RECORD SET:
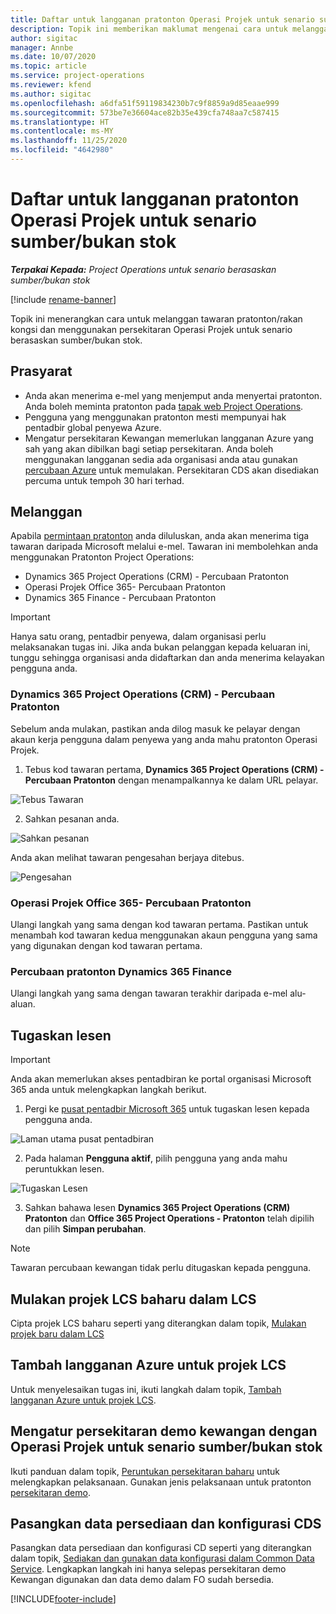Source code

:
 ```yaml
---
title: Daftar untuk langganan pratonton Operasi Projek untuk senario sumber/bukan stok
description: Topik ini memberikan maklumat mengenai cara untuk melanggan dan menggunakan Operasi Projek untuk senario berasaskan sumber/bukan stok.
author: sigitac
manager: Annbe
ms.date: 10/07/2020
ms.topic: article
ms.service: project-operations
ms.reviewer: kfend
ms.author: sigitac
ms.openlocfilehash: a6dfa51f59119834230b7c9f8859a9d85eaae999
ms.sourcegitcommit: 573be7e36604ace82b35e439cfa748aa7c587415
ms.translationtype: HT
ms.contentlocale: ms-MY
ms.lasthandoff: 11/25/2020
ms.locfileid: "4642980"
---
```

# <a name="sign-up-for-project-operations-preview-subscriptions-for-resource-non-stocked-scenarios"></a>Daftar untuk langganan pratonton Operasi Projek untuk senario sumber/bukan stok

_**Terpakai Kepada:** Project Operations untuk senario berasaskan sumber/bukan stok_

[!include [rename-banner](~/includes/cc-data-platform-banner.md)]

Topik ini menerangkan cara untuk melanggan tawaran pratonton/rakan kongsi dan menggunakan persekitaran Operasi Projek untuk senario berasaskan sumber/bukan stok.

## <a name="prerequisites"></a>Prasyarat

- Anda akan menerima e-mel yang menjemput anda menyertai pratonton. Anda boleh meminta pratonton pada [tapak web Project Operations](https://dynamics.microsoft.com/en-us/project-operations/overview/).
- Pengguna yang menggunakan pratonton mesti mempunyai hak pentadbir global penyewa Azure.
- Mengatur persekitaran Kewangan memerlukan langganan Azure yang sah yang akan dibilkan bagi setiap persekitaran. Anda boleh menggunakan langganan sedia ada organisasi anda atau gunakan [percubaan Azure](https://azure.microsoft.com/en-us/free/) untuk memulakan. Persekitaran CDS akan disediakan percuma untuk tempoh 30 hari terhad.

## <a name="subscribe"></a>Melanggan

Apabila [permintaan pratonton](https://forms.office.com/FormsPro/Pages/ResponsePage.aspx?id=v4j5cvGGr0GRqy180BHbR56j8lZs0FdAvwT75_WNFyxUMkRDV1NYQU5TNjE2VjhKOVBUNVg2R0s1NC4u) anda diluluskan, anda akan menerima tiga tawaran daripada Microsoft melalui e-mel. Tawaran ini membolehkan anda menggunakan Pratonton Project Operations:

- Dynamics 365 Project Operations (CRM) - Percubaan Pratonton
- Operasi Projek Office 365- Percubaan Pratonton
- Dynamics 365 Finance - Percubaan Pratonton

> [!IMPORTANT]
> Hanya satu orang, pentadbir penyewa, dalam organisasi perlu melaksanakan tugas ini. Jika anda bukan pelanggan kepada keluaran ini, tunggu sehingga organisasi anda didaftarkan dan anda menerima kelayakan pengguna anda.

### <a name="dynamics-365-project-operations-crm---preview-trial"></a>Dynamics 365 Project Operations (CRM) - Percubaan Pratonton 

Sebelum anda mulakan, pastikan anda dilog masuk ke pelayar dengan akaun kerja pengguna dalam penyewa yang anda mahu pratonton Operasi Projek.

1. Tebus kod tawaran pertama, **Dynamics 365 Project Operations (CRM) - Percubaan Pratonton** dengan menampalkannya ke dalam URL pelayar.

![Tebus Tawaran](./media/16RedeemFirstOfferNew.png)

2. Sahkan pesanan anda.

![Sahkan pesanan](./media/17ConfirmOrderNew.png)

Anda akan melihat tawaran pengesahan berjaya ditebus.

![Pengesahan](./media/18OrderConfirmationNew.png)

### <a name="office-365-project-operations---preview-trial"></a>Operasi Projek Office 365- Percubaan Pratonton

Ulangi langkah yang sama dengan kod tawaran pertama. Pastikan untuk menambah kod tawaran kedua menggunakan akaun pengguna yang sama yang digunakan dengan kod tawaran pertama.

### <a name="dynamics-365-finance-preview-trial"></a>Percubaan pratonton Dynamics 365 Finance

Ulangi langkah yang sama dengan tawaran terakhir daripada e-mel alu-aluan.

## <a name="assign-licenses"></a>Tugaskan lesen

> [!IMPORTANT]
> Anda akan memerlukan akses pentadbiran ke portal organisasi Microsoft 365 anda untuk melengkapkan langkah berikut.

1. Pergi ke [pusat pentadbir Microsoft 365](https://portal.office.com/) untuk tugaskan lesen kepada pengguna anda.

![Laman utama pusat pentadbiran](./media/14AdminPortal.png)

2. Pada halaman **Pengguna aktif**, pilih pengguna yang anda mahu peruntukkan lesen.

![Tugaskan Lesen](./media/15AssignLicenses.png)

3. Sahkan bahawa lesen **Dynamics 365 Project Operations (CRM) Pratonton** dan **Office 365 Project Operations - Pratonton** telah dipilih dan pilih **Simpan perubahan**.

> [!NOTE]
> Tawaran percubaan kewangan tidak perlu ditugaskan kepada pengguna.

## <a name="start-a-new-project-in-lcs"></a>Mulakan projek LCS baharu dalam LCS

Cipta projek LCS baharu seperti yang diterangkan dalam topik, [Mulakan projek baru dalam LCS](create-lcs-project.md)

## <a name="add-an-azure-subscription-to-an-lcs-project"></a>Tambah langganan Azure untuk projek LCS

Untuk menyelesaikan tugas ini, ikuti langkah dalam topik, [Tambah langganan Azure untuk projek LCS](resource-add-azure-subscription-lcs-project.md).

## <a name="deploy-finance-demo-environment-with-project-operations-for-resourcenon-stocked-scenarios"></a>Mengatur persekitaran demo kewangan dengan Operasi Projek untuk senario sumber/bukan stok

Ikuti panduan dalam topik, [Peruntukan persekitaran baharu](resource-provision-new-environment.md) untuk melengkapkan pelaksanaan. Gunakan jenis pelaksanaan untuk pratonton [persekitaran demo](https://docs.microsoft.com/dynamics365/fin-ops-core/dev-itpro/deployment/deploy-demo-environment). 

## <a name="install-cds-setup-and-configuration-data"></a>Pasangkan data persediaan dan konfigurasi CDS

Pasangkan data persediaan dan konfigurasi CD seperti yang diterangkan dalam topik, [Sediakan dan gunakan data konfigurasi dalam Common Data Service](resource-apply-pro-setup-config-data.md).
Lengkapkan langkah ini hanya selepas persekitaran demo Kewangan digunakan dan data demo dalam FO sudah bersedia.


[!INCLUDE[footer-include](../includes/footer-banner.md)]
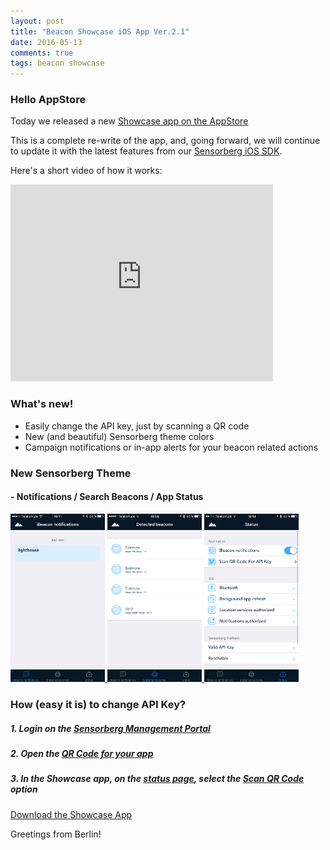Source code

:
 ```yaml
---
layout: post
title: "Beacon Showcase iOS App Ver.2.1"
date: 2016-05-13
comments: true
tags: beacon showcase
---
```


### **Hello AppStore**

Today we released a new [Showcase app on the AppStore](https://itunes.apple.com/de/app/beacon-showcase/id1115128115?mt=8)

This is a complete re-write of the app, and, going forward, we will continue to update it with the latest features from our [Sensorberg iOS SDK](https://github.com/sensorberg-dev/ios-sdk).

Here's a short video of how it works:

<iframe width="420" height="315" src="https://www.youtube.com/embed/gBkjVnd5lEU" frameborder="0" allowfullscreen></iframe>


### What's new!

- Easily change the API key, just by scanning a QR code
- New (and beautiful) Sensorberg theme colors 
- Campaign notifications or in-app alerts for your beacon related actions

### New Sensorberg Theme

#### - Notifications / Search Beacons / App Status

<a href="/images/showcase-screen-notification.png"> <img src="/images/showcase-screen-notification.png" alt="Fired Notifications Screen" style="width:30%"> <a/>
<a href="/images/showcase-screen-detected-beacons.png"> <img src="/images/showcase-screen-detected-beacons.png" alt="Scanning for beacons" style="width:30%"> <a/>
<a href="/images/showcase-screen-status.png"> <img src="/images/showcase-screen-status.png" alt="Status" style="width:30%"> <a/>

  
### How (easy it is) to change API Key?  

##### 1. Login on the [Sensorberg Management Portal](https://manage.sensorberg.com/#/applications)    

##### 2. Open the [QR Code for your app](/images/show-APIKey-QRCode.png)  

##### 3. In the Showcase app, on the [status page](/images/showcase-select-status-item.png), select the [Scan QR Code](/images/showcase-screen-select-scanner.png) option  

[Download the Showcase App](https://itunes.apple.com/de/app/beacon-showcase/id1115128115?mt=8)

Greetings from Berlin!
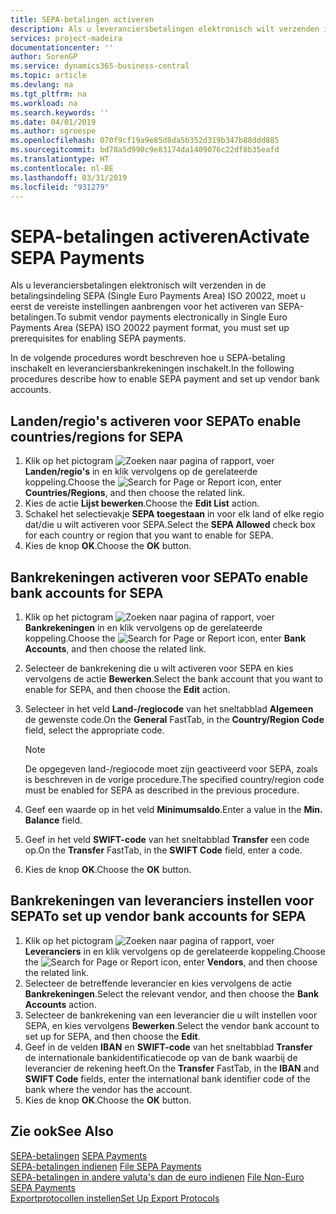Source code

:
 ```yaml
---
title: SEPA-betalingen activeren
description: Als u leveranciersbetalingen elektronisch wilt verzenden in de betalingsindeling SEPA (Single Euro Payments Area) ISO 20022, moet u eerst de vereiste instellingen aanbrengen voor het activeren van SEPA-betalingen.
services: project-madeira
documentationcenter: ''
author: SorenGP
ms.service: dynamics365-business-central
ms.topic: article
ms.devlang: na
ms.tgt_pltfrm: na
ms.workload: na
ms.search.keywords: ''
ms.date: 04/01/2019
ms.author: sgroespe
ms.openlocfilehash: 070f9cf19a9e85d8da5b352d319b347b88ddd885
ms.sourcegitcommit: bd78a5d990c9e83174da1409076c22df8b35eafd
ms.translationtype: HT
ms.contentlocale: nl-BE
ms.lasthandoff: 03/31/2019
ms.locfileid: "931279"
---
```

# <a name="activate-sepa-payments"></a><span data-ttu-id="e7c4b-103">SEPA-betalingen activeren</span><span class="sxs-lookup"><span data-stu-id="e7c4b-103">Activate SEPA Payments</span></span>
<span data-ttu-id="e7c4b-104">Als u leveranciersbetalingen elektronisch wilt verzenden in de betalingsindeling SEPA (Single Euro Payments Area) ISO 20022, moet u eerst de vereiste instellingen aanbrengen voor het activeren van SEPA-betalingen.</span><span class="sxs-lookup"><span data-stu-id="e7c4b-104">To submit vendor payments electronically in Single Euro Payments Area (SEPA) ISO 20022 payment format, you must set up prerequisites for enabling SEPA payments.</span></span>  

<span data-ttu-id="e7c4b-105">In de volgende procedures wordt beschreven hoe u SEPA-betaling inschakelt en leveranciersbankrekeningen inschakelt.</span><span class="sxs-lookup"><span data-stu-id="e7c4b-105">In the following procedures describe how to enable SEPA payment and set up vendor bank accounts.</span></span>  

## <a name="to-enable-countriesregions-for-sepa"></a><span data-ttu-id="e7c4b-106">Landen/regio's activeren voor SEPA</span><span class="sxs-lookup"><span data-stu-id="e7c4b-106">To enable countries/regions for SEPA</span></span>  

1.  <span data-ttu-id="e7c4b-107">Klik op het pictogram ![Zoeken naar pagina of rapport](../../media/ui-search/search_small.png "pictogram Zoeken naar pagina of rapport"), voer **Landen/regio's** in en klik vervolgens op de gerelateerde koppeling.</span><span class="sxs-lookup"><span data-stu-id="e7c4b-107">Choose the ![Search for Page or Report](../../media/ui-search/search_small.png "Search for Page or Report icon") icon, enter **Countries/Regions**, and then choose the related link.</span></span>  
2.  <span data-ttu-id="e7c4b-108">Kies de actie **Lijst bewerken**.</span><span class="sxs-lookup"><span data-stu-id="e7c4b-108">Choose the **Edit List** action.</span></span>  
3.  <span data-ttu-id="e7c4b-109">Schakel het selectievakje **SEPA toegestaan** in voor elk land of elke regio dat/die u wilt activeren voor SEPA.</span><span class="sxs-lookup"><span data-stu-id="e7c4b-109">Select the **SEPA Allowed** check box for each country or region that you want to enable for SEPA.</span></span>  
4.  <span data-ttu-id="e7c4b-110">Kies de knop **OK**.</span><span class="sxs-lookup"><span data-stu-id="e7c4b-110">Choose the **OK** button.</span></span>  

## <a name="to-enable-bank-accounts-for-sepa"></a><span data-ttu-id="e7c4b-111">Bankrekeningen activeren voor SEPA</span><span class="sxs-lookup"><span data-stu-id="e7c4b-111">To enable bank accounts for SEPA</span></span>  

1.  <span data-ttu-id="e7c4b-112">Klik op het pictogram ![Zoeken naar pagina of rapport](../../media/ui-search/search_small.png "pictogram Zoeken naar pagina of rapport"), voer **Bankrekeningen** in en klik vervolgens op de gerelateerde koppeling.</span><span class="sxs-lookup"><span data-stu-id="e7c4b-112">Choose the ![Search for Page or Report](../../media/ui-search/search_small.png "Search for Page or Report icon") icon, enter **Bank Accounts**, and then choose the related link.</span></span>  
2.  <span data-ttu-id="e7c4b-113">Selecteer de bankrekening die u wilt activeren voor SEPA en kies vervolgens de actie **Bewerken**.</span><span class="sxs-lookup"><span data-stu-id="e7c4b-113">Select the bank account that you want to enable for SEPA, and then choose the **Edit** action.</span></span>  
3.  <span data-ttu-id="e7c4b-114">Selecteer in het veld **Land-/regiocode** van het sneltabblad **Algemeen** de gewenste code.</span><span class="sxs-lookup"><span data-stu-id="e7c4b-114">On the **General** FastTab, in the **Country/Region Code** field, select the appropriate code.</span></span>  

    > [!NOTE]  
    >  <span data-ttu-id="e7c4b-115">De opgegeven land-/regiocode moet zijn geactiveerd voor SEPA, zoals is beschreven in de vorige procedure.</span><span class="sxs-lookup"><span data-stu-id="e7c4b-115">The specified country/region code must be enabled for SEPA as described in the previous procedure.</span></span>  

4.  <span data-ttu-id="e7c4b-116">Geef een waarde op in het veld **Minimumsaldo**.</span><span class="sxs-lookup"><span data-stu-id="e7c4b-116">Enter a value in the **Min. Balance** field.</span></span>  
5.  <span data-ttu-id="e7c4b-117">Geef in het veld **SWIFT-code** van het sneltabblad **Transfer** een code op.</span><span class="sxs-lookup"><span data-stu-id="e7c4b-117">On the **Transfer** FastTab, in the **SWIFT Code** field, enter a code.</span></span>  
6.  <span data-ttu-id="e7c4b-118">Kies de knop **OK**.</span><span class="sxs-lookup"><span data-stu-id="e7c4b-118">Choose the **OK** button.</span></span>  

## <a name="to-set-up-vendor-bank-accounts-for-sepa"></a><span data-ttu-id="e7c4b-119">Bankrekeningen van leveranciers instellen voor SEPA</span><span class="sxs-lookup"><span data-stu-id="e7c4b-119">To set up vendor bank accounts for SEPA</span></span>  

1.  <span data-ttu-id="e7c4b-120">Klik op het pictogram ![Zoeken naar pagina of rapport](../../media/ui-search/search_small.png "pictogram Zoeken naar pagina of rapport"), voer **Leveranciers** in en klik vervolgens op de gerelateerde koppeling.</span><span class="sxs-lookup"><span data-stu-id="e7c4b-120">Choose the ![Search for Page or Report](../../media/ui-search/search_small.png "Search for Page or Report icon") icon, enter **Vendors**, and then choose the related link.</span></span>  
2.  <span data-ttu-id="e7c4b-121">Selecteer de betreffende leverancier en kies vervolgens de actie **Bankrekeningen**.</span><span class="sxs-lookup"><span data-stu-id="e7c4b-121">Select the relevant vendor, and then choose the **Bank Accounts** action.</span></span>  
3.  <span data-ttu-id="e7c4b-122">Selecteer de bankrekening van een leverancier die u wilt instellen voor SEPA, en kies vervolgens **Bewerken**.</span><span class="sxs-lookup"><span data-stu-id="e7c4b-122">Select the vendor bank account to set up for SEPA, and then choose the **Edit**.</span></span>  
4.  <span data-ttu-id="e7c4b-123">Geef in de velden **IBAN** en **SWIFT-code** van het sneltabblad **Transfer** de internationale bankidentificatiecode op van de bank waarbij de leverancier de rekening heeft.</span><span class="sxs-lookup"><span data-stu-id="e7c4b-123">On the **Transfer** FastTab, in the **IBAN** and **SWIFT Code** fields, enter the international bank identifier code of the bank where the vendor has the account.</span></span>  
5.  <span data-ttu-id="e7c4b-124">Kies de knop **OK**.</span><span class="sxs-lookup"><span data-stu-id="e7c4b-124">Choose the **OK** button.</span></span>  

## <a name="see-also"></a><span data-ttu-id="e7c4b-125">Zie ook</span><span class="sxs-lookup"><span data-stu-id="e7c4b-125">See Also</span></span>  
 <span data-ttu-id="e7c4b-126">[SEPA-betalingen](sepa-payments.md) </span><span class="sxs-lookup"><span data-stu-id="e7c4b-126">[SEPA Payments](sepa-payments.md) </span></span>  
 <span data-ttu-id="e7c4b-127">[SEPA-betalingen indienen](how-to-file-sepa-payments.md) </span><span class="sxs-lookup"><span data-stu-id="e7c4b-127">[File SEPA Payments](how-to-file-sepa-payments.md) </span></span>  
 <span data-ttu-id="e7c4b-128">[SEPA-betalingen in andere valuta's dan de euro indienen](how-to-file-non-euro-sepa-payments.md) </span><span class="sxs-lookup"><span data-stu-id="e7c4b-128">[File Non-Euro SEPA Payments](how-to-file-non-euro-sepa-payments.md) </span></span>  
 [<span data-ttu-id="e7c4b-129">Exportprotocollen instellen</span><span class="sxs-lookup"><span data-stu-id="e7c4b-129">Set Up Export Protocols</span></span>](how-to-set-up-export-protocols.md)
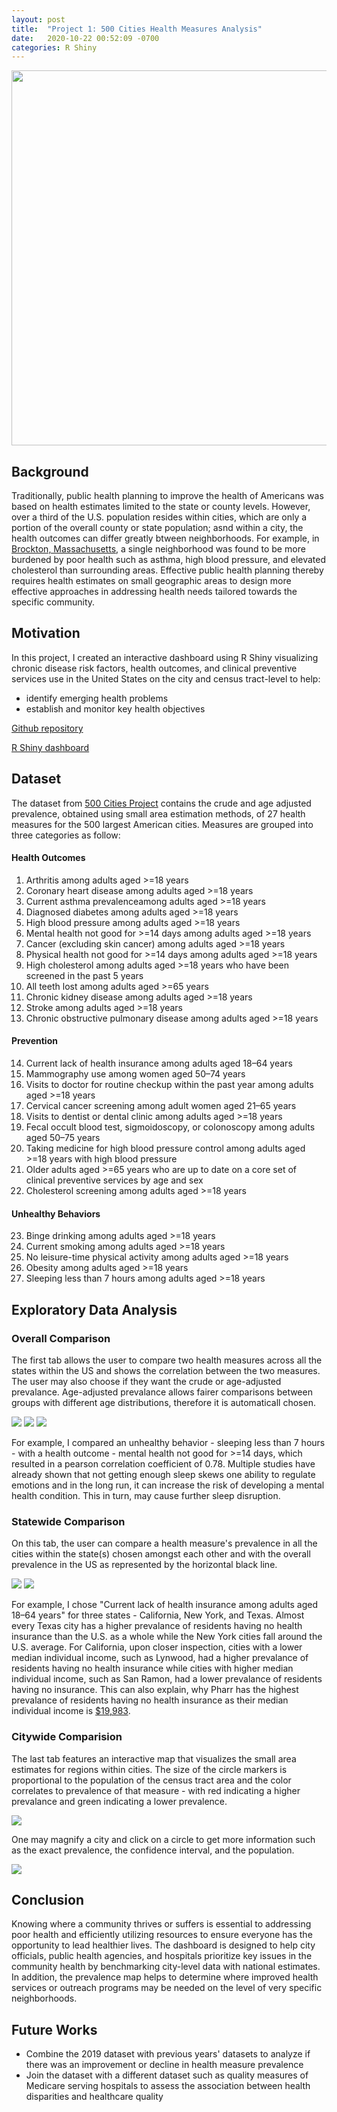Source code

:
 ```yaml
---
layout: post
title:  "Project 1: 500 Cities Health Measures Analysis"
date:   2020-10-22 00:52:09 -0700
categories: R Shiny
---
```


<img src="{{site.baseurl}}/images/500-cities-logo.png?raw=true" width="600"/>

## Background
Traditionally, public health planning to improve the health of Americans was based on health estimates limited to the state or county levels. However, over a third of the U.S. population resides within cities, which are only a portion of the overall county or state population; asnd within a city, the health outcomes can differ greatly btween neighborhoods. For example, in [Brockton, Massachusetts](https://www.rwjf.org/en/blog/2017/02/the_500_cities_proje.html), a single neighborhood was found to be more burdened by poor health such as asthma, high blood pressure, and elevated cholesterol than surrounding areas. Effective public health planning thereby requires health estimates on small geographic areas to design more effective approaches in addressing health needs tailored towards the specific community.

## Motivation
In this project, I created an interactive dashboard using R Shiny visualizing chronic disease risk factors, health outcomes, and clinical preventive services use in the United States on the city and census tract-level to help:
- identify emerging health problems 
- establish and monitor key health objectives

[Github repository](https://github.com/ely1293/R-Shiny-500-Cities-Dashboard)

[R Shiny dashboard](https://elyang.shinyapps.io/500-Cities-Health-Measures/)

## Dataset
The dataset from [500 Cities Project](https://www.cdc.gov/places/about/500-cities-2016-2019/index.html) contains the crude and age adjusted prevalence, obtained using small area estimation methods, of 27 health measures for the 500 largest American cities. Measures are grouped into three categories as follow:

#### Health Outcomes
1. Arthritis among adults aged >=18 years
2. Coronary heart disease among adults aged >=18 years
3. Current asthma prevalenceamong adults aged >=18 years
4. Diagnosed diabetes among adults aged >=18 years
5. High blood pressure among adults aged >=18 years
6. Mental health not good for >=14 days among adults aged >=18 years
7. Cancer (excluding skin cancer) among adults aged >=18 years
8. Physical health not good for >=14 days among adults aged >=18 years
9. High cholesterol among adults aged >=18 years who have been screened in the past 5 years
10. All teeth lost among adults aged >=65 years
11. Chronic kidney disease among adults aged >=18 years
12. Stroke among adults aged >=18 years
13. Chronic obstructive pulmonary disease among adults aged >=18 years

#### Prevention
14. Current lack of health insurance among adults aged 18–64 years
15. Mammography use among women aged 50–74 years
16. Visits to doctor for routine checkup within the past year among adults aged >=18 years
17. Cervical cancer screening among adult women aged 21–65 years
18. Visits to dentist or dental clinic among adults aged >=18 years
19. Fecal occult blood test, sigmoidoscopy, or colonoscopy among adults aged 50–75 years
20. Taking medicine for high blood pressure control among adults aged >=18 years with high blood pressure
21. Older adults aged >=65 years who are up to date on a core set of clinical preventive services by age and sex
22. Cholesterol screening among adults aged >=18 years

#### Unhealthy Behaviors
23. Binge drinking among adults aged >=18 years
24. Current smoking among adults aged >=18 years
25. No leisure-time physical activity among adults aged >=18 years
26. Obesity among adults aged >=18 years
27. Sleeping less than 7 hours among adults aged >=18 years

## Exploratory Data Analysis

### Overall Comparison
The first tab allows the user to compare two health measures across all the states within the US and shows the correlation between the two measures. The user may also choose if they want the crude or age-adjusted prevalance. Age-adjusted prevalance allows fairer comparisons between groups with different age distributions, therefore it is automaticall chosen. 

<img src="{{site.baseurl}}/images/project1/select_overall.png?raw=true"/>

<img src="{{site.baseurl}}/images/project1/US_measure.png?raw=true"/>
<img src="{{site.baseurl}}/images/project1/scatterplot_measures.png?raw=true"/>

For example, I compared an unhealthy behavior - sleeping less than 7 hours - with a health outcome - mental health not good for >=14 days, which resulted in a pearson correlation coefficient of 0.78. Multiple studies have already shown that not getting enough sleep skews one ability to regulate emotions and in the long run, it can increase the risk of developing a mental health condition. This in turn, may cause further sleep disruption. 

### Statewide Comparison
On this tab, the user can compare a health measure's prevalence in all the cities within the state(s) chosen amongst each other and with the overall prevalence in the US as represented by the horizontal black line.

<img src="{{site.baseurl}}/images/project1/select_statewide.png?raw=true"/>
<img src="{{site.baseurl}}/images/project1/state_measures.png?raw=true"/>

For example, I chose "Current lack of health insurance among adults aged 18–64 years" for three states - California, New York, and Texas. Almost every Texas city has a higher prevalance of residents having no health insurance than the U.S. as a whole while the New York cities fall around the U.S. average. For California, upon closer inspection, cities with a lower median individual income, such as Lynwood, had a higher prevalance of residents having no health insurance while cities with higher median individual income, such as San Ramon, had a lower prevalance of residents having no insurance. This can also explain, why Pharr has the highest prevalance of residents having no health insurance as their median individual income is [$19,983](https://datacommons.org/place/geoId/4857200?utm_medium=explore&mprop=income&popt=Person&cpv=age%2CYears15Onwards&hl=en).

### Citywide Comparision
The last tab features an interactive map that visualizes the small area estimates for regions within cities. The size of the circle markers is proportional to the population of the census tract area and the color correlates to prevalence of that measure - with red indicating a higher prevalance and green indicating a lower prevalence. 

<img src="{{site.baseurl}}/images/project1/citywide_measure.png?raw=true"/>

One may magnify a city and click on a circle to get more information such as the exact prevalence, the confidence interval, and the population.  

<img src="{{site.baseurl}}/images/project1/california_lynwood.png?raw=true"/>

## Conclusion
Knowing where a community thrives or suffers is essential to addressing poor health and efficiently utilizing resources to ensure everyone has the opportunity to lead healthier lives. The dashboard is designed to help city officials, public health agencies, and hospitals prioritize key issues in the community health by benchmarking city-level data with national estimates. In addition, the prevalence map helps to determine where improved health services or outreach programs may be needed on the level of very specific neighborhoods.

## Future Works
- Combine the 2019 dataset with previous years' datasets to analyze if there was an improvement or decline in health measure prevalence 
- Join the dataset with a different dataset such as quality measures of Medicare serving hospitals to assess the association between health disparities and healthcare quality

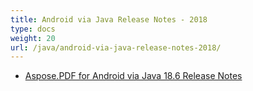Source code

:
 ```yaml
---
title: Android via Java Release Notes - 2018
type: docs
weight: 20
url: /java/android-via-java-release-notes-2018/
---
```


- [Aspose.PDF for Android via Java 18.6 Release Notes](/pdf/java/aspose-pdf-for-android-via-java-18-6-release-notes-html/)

TASK STATEMENT: Apply a filter for "Sahkan" to the entries and show each line that passes.

REPLY TO THE TASK:
2. Sahkan pesanan anda.
![Sahkan pesanan](./media/17ConfirmOrderNew.png)
3. Sahkan bahawa lesen **Dynamics 365 Project Operations (CRM) Pratonton** dan **Office 365 Project Operations - Pratonton** telah dipilih dan pilih **Simpan perubahan**.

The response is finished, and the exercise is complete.